WHAT TO DO —
Wherever the string "permission" shows up in the records below, return that line.

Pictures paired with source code
——
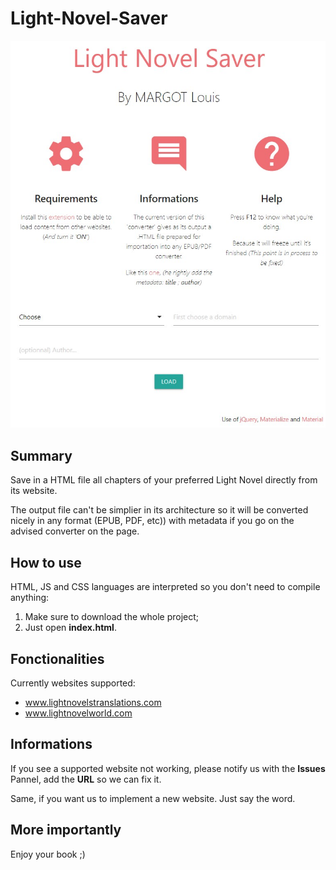 # Light-Novel-Saver
![Presentation Project](local/img/Light-Novel-Saver.jpg)

## Summary
Save in a HTML file all chapters of your preferred Light Novel directly from its website.

The output file can't be simplier in its architecture so it will be converted nicely in any format (EPUB, PDF, etc)) with metadata if you go on the advised converter on the page.

## How to use
HTML, JS and CSS languages are interpreted so you don't need to compile anything:
1. Make sure to download the whole project;
2. Just open **index.html**.

## Fonctionalities
Currently websites supported:
* www.lightnovelstranslations.com
* www.lightnovelworld.com

## Informations
If you see a supported website not working, please notify us with the **Issues** Pannel, add the **URL** so we can fix it.

Same, if you want us to implement a new website. Just say the word.

## More importantly
Enjoy your book ;)

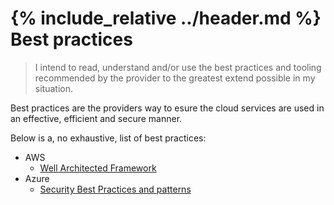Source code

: {% include_relative ../header.md %}
Best practices
===
> I intend to read, understand and/or use the best practices and tooling recommended by the provider to the greatest extend possible in my situation. 

Best practices are the providers way to esure the cloud services are used in an effective, efficient and secure manner. 

Below is a, no exhaustive, list of best practices:

* AWS
  - [Well Architected Framework](https://aws.amazon.com/architecture/well-architected/)
* Azure
  - [Security Best Practices and patterns](https://docs.microsoft.com/en-us/azure/security/security-best-practices-and-patterns)
 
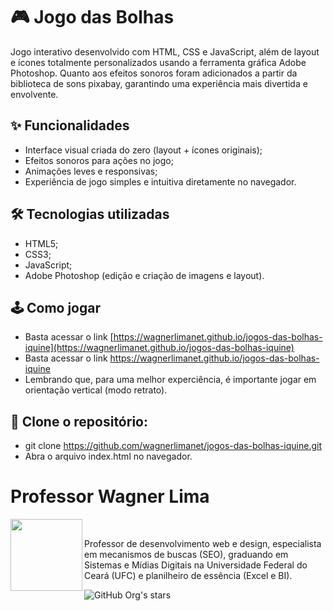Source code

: # 🎮 Jogo das Bolhas

Jogo interativo desenvolvido com HTML, CSS e JavaScript, além de layout e ícones totalmente personalizados usando a ferramenta gráfica Adobe Photoshop. Quanto aos efeitos sonoros foram adicionados a partir da biblioteca de sons pixabay, garantindo uma experiência mais divertida e envolvente.

## ✨ Funcionalidades

- Interface visual criada do zero (layout + ícones originais);
- Efeitos sonoros para ações no jogo;
- Animações leves e responsivas;
- Experiência de jogo simples e intuitiva diretamente no navegador.

## 🛠️ Tecnologias utilizadas

- HTML5;
- CSS3;
- JavaScript;
- Adobe Photoshop (edição e criação de imagens e layout).

## 🕹️ Como jogar
- Basta acessar o link [https://wagnerlimanet.github.io/jogos-das-bolhas-iquine](https://wagnerlimanet.github.io/jogos-das-bolhas-iquine)
- Basta acessar o link https://wagnerlimanet.github.io/jogos-das-bolhas-iquine
- Lembrando que, para uma melhor experciência, é importante jogar em orientação vertical (modo retrato).

## 📀 Clone o repositório:
- git clone https://github.com/wagnerlimanet/jogos-das-bolhas-iquine.git
- Abra o arquivo index.html no navegador.

# Professor Wagner Lima
<img loading="lazy" src="https://avatars.githubusercontent.com/u/80631657?v=4" width=115 align=left>
<br>
<p> Professor de desenvolvimento web e design, especialista em mecanismos de buscas (SEO), graduando em Sistemas e Mídias Digitais na Universidade Federal do Ceará (UFC) e planilheiro de essência (Excel e BI). </p> 

![GitHub Org's stars](https://img.shields.io/github/stars/wagnerlimanet?style=social)
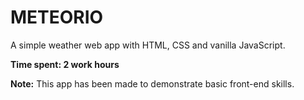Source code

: # METEORIO

A simple weather web app with HTML, CSS and vanilla JavaScript.

**Time spent: 2 work hours**

**Note:** This app has been made to demonstrate basic front-end skills.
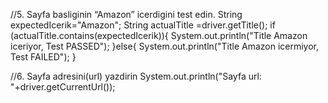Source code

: //5. Sayfa basliginin “Amazon” icerdigini test edin.
String expectedIcerik="Amazon";
String actualTitle =driver.getTitle();
if (actualTitle.contains(expectedIcerik)){
    System.out.println("Title Amazon iceriyor, Test PASSED");
}else{
    System.out.println("Title Amazon icermiyor, Test FAILED");
}

//6. Sayfa adresini(url) yazdirin
System.out.println("Sayfa url: "+driver.getCurrentUrl());
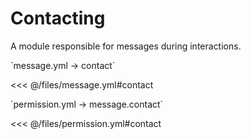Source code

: # Contacting 

A module responsible for messages during interactions.

[//]: # (message.yml)
<!--@include: @/parts/words.md#setting-->
<!--@include: @/parts/words.md#path--> `message.yml → contact`

<!--@include: @/parts/words.md#default-->
<<< @/files/message.yml#contact

<!--@include: @/parts/enable.md-->

[//]: # (permission.yml)
<!--@include: @/parts/words.md#permission-->
<!--@include: @/parts/words.md#path--> `permission.yml → message.contact`

<!--@include: @/parts/words.md#default-->
<<< @/files/permission.yml#contact

<!--@include: @/parts/permission/permissionTier3.md-->
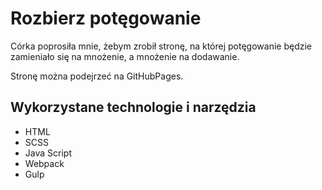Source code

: # Rozbierz potęgowanie

Córka poprosiła mnie, żebym zrobił stronę, na której potęgowanie będzie zamieniało się na mnożenie, a mnożenie na dodawanie. 

Stronę można podejrzeć na GitHubPages.

## Wykorzystane technologie i narzędzia

- HTML
- SCSS
- Java Script
- Webpack
- Gulp 
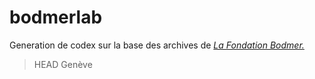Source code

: # bodmerlab

Generation de codex sur la base des archives de [*La Fondation Bodmer.*](http://bodmerlab.unige.ch/)

> HEAD Genève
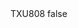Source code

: <?xml version="1.0" encoding="UTF-8"?>
<CustomMetadata xmlns="http://soap.sforce.com/2006/04/metadata">
    <label>TXU808</label>
    <protected>false</protected>
</CustomMetadata>
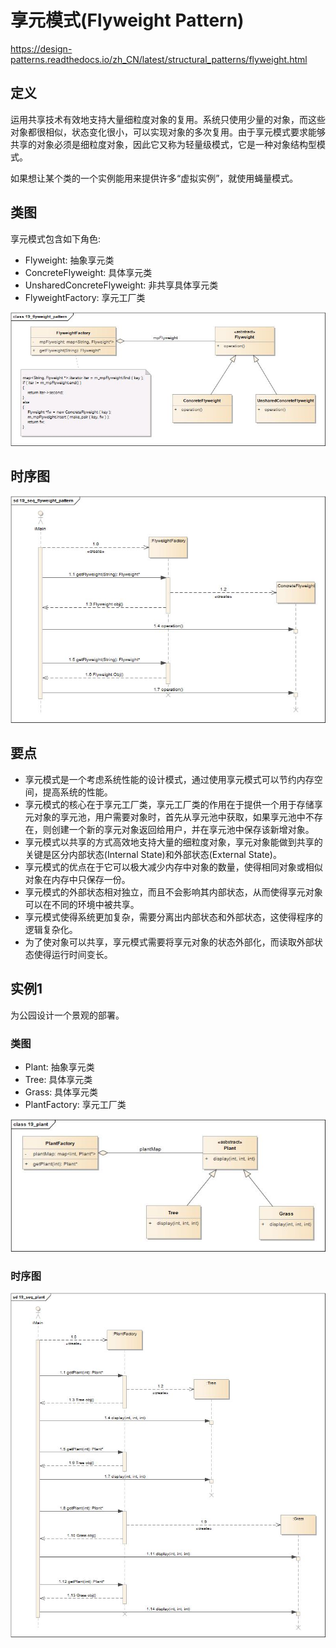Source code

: # 享元模式(Flyweight Pattern)

<https://design-patterns.readthedocs.io/zh_CN/latest/structural_patterns/flyweight.html>

## 定义

运用共享技术有效地支持大量细粒度对象的复用。系统只使用少量的对象，而这些对象都很相似，状态变化很小，可以实现对象的多次复用。由于享元模式要求能够共享的对象必须是细粒度对象，因此它又称为轻量级模式，它是一种对象结构型模式。

如果想让某个类的一个实例能用来提供许多“虚拟实例”，就使用蝇量模式。

## 类图

享元模式包含如下角色:

-   Flyweight: 抽象享元类
-   ConcreteFlyweight: 具体享元类
-   UnsharedConcreteFlyweight: 非共享具体享元类
-   FlyweightFactory: 享元工厂类

![image](../../_static/19_flyweight_pattern.jpg)

## 时序图

![image](../../_static/19_seq_flyweight_pattern.jpg)

## 要点

-   享元模式是一个考虑系统性能的设计模式，通过使用享元模式可以节约内存空间，提高系统的性能。
-   享元模式的核心在于享元工厂类，享元工厂类的作用在于提供一个用于存储享元对象的享元池，用户需要对象时，首先从享元池中获取，如果享元池中不存在，则创建一个新的享元对象返回给用户，并在享元池中保存该新增对象。
-   享元模式以共享的方式高效地支持大量的细粒度对象，享元对象能做到共享的关键是区分内部状态(Internal
    State)和外部状态(External State)。
-   享元模式的优点在于它可以极大减少内存中对象的数量，使得相同对象或相似对象在内存中只保存一份。
-   享元模式的外部状态相对独立，而且不会影响其内部状态，从而使得享元对象可以在不同的环境中被共享。
-   享元模式使得系统更加复杂，需要分离出内部状态和外部状态，这使得程序的逻辑复杂化。
-   为了使对象可以共享，享元模式需要将享元对象的状态外部化，而读取外部状态使得运行时间变长。

## 实例1

为公园设计一个景观的部署。

### 类图

-   Plant: 抽象享元类
-   Tree: 具体享元类
-   Grass: 具体享元类
-   PlantFactory: 享元工厂类

![image](../../_static/19_plant.jpg)

### 时序图

![image](../../_static/19_seq_plant.jpg)
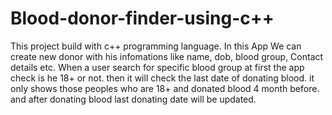 # Blood-donor-finder-using-c++
This project build with c++ programming language. In this App We can create new donor with his infomations like name, dob, blood group, Contact details etc. When a user search for specific blood group at first the app check is he 18+ or not. then it will check the last date of donating blood. it only shows those peoples who are 18+ and donated blood 4 month before. and after donating blood last donating date will be updated. 
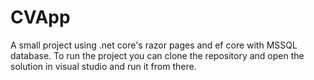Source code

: # CVApp
A small project using .net core's razor pages and ef core  with MSSQL database.
To run the project you can clone the repository and open the solution in visual studio and run it from there.
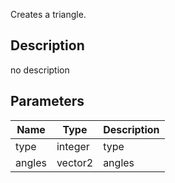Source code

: Creates a triangle.



## Description
no description
## Parameters

<table>
<thead>
	<tr>
		<th>Name</th>
		<th>Type</th>
		<th>Description</th>
	</tr>
</thead>
<tr>
	<td>type</td>
	<td><div class='bg-orange-800 px-2 py-px text-white rounded-sm'>integer</div></td>
	<td>type</td>
</tr>
<tr>
	<td>angles</td>
	<td><div class='bg-teal-800 px-2 py-px text-white rounded-sm'>vector2</div></td>
	<td>angles</td>
</tr>
</table>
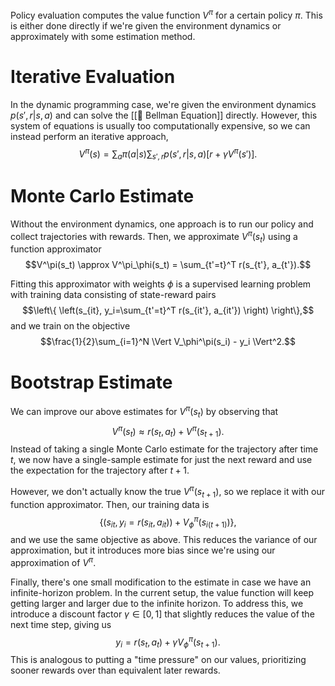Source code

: Policy evaluation computes the value function $V^\pi$ for a certain policy $\pi$. This is either done directly if we're given the environment dynamics or approximately with some estimation method.

# Iterative Evaluation
In the dynamic programming case, we're given the environment dynamics $p(s', r \vert s, a)$ and can solve the [[🔔 Bellman Equation]] directly. However, this system of equations is usually too computationally expensive, so we can instead perform an iterative approach, $$V^\pi(s) = \sum_a \pi(a \vert s) \sum_{s', r} p(s' ,r \vert s, a) [r + \gamma V^\pi(s')].$$

# Monte Carlo Estimate
Without the environment dynamics, one approach is to run our policy and collect trajectories with rewards. Then, we approximate $V^\pi(s_t)$ using a function approximator $$V^\pi(s_t) \approx V^\pi_\phi(s_t) = \sum_{t'=t}^T r(s_{t'}, a_{t'}).$$

Fitting this approximator with weights $\phi$ is a supervised learning problem with training data consisting of state-reward pairs $$\left\{ \left(s_{it}, y_i=\sum_{t'=t}^T r(s_{it'}, a_{it'}) \right) \right\},$$ and we train on the objective $$\frac{1}{2}\sum_{i=1}^N \Vert V_\phi^\pi(s_i) - y_i \Vert^2.$$

# Bootstrap Estimate
We can improve our above estimates for $V^\pi(s_t)$ by observing that $$V^\pi(s_t) \approx r(s_t, a_t) + V^\pi(s_{t+1}).$$ Instead of taking a single Monte Carlo estimate for the trajectory after time $t$, we now have a single-sample estimate for just the next reward and use the expectation for the trajectory after $t+1$.

However, we don't actually know the true $V^\pi(s_{t+1})$, so we replace it with our function approximator. Then, our training data is $$\left\{ \left(s_{it}, y_i=r(s_{it}, a_{it}) \right) + V^\pi_\phi(s_{i(t+1)}) \right\},$$ and we use the same objective as above. This reduces the variance of our approximation, but it introduces more bias since we're using our approximation of $V^\pi$.

Finally, there's one small modification to the estimate in case we have an infinite-horizon problem. In the current setup, the value function will keep getting larger and larger due to the infinite horizon. To address this, we introduce a discount factor $\gamma \in [0, 1]$ that slightly reduces the value of the next time step, giving us $$y_i = r(s_t, a_t) + \gamma V^\pi_\phi(s_{t+1}).$$ This is analogous to putting a "time pressure" on our values, prioritizing sooner rewards over than equivalent later rewards.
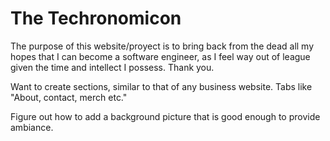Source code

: # The Techronomicon

The purpose of this website/proyect is to bring back from the dead all my hopes that I can become a software engineer, as I feel way out of league given the time and intellect I possess. Thank you. 

Want to create sections, similar to that of any business website. Tabs like "About, contact, merch etc."

Figure out how to add a background picture that is good enough to provide ambiance. 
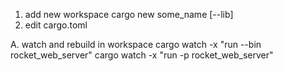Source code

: 1. add new workspace
   cargo new some_name [--lib]
2. edit cargo.toml

A. watch and rebuild in workspace
cargo watch -x "run --bin rocket_web_server"
cargo watch -x "run -p rocket_web_server"

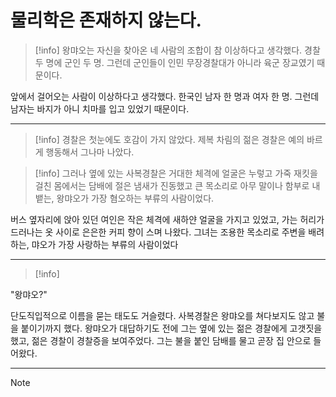 # 물리학은 존재하지 않는다.

> [!info]
왕먀오는 자신을 찾아온 네 사람의 조합이 참 이상하다고 생각했다.
경찰 두 명에 군인 두 명. 그런데 군인들이 인민 무장경찰대가 아니라 육군 장교였기 때문이다.

앞에서 걸어오는 사람이 이상하다고 생각했다. 한국인 남자 한 명과 여자 한 명. 그런데 남자는 바지가 아니 치마를 입고 있었기 때문이다.

-----

> [!info]
경찰은 첫눈에도 호감이 가지 않았다. 제복 차림의 젊은 경찰은 예의 바르게 행동해서 그나마 나았다. 


> [!info]
그러나 옆에 있는 사복경찰은 거대한 체격에 얼굴은 누렇고 가죽 재킷을 걸친 몸에서는 담배에 절은 냄새가 진동했고 큰 목소리로 아무 말이나 함부로 내뱉는, 왕먀오가 가장 혐오하는 부류의 사람이었다.

버스 옆자리에 앉아 있던 여인은 작은 체격에 새하얀 얼굴을 가지고 있었고, 가는 허리가 드러나는 옷 사이로 은은한 커피 향이 스며 나왔다. 그녀는 조용한 목소리로 주변을 배려하는, 먀오가 가장 사랑하는 부류의 사람이었다

-----

> [!info]

"왕먀오?"

단도직입적으로 이름을 묻는 태도도 거슬렸다.
사복경찰은 왕먀오를 쳐다보지도 않고 불을 붙이기까지 했다.
왕먀오가 대답하기도 전에 그는 옆에 있는 젊은 경찰에게 고갯짓을 했고, 젊은 경찰이 경찰증을 보여주었다. 그는 불을 붙인 담배를 물고 곧장 집 안으로 들어왔다.

---

> [!NOTE]


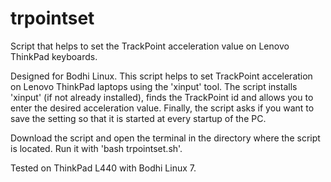 # trpointset
Script that helps to set the TrackPoint acceleration value on Lenovo ThinkPad keyboards.

Designed for Bodhi Linux. This script helps to set TrackPoint acceleration on Lenovo ThinkPad laptops using the 'xinput' tool. The script installs 'xinput' (if not already installed), finds the TrackPoint id and allows you to enter the desired acceleration value. Finally, the script asks if you want to save the setting so that it is started at every startup of the PC. 

Download the script and open the terminal in the directory where the script is located. Run it with 'bash trpointset.sh'. 

Tested on ThinkPad L440 with Bodhi Linux 7. 
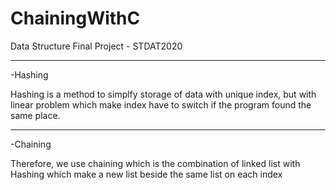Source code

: # ChainingWithC
Data Structure Final Project - STDAT2020

***
-Hashing 


 Hashing is a method to simplfy storage of data with unique index, but with linear problem which make index have to switch if the program found the same place.

***
-Chaining


 Therefore, we use chaining which is the combination of linked list with Hashing which make a new list beside the same list on each index



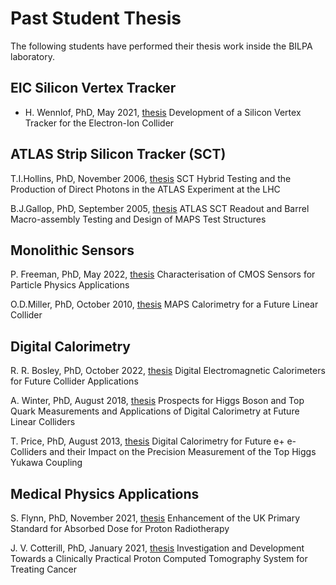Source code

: # Past Student Thesis

The following students have performed their thesis work inside the BILPA laboratory.

## EIC Silicon Vertex Tracker

- H. Wennlof, PhD, May 2021, [thesis](http://www.ep.ph.bham.ac.uk/publications/thesis/hlow_thesis.pdf)
  Development of a Silicon Vertex Tracker for the Electron-Ion Collider


## ATLAS Strip Silicon Tracker (SCT)

T.I.Hollins, PhD, November 2006, [thesis](http://www.ep.ph.bham.ac.uk/publications/thesis/tih_thesis.pdf)
SCT Hybrid Testing and the Production of Direct Photons in the ATLAS Experiment at the LHC

B.J.Gallop, PhD, September 2005, [thesis](http://www.ep.ph.bham.ac.uk/publications/thesis/bjg_thesis.pdf)
ATLAS SCT Readout and Barrel Macro-assembly Testing and Design of MAPS Test Structures

## Monolithic Sensors

P. Freeman, PhD, May 2022, [thesis](http://www.ep.ph.bham.ac.uk/publications/thesis/freeman_thesis.pdf)
Characterisation of CMOS Sensors for Particle Physics Applications

O.D.Miller, PhD, October 2010, [thesis](http://www.ep.ph.bham.ac.uk/publications/thesis/odm_thesis.pdf)
MAPS Calorimetry for a Future Linear Collider

## Digital Calorimetry

R. R. Bosley, PhD, October 2022, [thesis](http://www.ep.ph.bham.ac.uk/publications/thesis/rrb_thesis.pdf)
Digital Electromagnetic Calorimeters for Future Collider Applications

A. Winter, PhD, August 2018, [thesis](http://www.ep.ph.bham.ac.uk/publications/thesis/aw_thesis.pdf)
Prospects for Higgs Boson and Top Quark Measurements and Applications of Digital Calorimetry at Future Linear Colliders

T. Price, PhD, August 2013, [thesis](http://www.ep.ph.bham.ac.uk/publications/thesis/txp_thesis.pdf)
Digital Calorimetry for Future e+ e- Colliders and their Impact on the Precision Measurement of the Top Higgs Yukawa Coupling

## Medical Physics Applications

S. Flynn, PhD, November 2021, [thesis](http://www.ep.ph.bham.ac.uk/publications/thesis/flynn_thesis.pdf)
Enhancement of the UK Primary Standard for Absorbed Dose for Proton Radiotherapy

J. V. Cotterill, PhD, January 2021, [thesis](http://www.ep.ph.bham.ac.uk/publications/thesis/jvc_thesis.pdf)
Investigation and Development Towards a Clinically Practical Proton Computed Tomography System for Treating Cancer


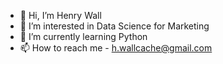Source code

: - 👋 Hi, I’m Henry Wall
- 👀 I’m interested in Data Science for Marketing
- 🌱 I’m currently learning Python
- 📫 How to reach me - h.wallcache@gmail.com

<!---
wallcache/wallcache is a ✨ special ✨ repository because its `README.md` (this file) appears on your GitHub profile.
You can click the Preview link to take a look at your changes.
--->
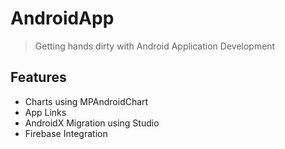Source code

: # AndroidApp
> Getting hands dirty with Android Application Development

## Features
* Charts using MPAndroidChart
* App Links
* AndroidX Migration using Studio
* Firebase Integration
——
OUTPUT FOR THIS EXERCISE —
[//]: # (permission.yml)
<!--@include: @/parts/words.md#permission-->
<!--@include: @/parts/words.md#path--> `permission.yml → message.contact`
<<< @/files/permission.yml#contact
<!--@include: @/parts/permission/permissionTier3.md-->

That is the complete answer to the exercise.